The spiritual crisis engulfing the West entails not only revisionist academics’ skepticism concerning the Resurrection as an historical fact, or of the doctrine of the Trinity. So decadent and thoroughgoing is the skepticism of modern man that a willful embrace of ugliness, a worship of personal power for its own sake, and an unrestrained exaltation of the self are the most obvious features of our culture and our public life. A rejection of form as such is implicated here. There is a calamitous discordancy in all our public rituals. Our national anthem is seldom performed with reverence and beauty, being reduced to wild and extravagant displays of “range” on the part of the performer. The confused Novus Ordo Catholic liturgy celebrated in virtually every contemporary parish lurches from the sudden, crashing onset of noise, to awkward silence, is afflicted by incessant contradiction in the movement of the unconsecrated to and from the altar, and suffers from a near-complete absence of coherent form that is the necessary picture frame of ritual. Disorientation is our preferred orientation...

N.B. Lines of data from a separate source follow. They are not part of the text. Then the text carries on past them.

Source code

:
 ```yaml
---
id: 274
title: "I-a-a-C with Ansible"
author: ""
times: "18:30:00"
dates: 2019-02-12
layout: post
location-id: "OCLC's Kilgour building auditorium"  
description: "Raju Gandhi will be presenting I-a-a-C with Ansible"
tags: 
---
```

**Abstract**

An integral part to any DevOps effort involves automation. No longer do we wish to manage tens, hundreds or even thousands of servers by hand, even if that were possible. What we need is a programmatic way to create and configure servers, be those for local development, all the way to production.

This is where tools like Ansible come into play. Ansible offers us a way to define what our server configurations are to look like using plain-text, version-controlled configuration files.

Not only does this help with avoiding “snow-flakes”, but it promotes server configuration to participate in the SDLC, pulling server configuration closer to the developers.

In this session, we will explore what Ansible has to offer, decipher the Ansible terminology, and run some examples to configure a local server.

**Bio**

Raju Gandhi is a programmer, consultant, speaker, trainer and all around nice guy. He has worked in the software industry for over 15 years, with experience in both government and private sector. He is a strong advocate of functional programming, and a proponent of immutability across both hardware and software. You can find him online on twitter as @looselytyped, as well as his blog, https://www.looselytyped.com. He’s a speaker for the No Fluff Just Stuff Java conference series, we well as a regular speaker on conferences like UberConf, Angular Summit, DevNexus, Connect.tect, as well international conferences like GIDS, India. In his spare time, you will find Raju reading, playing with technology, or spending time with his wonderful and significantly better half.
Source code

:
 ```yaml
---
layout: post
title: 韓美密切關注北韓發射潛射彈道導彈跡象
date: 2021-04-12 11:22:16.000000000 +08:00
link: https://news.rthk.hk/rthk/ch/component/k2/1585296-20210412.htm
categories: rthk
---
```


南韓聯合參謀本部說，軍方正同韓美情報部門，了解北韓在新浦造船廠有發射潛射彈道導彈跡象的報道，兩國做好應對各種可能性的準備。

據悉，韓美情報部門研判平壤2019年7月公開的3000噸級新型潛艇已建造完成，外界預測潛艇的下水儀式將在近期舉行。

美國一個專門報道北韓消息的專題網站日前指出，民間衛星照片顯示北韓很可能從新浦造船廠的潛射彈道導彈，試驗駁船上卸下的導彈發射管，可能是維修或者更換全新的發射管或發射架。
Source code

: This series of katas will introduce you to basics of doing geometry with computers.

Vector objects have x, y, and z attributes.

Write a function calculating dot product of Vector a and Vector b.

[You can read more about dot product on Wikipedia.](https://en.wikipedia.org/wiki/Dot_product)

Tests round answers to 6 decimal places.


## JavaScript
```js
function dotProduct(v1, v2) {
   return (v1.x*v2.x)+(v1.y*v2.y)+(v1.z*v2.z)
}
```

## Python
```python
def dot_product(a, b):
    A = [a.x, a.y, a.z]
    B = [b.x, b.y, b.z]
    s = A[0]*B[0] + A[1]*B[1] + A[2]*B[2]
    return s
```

Some have not realized that music performed badly sounds even worse when amplified.
Think about what Jesus did with wine - instantly made the best wine.
Jesus rose from the dead, in a physical body.
This is a fact.
Jesus did not rise from the dead.
This is also a fact.
Only one of those is a true fact.
I was taught (perhaps wrongly... it was a public school) that a "fact" was a statement that could (at least in theory) be verified as true or false. As opposed to an opinion.
The "empty tomb" is approximately as "historical" as the physical resurrection. There is no verifiable historical evidence, in the secular academic sense, for either one.
Alas, I was taught something entirely different, in a public school. And I checked definitions before I posted to see if I might have been in error. Sorry if you disagree with me and what I take to be the prevailing viewpoint on the definition of "fact."
And if Christ be not risen again, then is our preaching vain, and your faith is also vain.